WORK ORDER: Return the listing below exactly as it stands. Pictures stay out.

.....

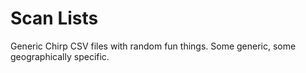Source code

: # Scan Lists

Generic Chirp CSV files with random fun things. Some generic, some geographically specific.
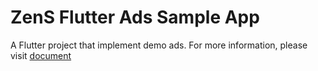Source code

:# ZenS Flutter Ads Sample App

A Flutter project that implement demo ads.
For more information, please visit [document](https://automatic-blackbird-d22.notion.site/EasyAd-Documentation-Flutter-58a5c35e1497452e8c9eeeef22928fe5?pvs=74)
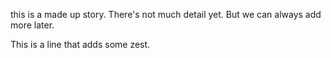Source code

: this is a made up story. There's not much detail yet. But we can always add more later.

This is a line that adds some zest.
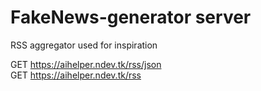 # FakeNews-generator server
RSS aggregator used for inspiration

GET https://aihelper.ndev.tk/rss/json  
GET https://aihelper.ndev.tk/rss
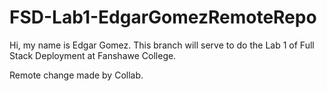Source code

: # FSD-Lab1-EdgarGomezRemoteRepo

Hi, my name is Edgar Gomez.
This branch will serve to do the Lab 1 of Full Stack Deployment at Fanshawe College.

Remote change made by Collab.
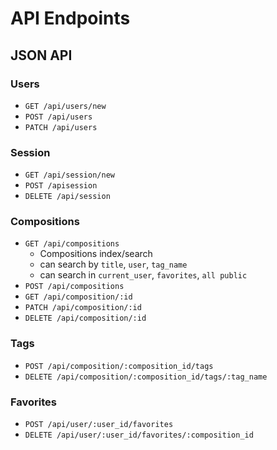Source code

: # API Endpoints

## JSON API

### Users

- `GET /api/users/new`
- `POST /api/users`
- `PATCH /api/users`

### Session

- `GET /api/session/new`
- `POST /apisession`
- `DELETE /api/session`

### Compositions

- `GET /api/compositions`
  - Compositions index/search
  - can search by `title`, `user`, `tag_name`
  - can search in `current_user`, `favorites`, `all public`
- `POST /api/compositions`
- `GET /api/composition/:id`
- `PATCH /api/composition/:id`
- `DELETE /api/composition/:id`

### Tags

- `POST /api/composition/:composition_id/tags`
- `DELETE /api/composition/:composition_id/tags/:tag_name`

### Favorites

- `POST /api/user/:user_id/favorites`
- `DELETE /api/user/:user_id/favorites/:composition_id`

.....

FINISHED TASK:
Source code

: # Scan Lists

Generic Chirp CSV files with random fun things. Some generic, some geographically specific.
Source code

:# ZenS Flutter Ads Sample App

A Flutter project that implement demo ads.
For more information, please visit [document](https://automatic-blackbird-d22.notion.site/EasyAd-Documentation-Flutter-58a5c35e1497452e8c9eeeef22928fe5?pvs=74)
Source code

: this is a made up story. There's not much detail yet. But we can always add more later.

This is a line that adds some zest.
 # FakeNews-generator server
RSS aggregator used for inspiration

GET https://aihelper.ndev.tk/rss/json  
GET https://aihelper.ndev.tk/rss
Source code

: # FSD-Lab1-EdgarGomezRemoteRepo

Hi, my name is Edgar Gomez.
This branch will serve to do the Lab 1 of Full Stack Deployment at Fanshawe College.

Remote change made by Collab.
Source code

: # API Endpoints

## JSON API

### Users

- `GET /api/users/new`
- `POST /api/users`
- `PATCH /api/users`

### Session

- `GET /api/session/new`
- `POST /apisession`
- `DELETE /api/session`

### Compositions

- `GET /api/compositions`
  - Compositions index/search
  - can search by `title`, `user`, `tag_name`
  - can search in `current_user`, `favorites`, `all public`
- `POST /api/compositions`
- `GET /api/composition/:id`
- `PATCH /api/composition/:id`
- `DELETE /api/composition/:id`

### Tags

- `POST /api/composition/:composition_id/tags`
- `DELETE /api/composition/:composition_id/tags/:tag_name`

### Favorites

- `POST /api/user/:user_id/favorites`
- `DELETE /api/user/:user_id/favorites/:composition_id`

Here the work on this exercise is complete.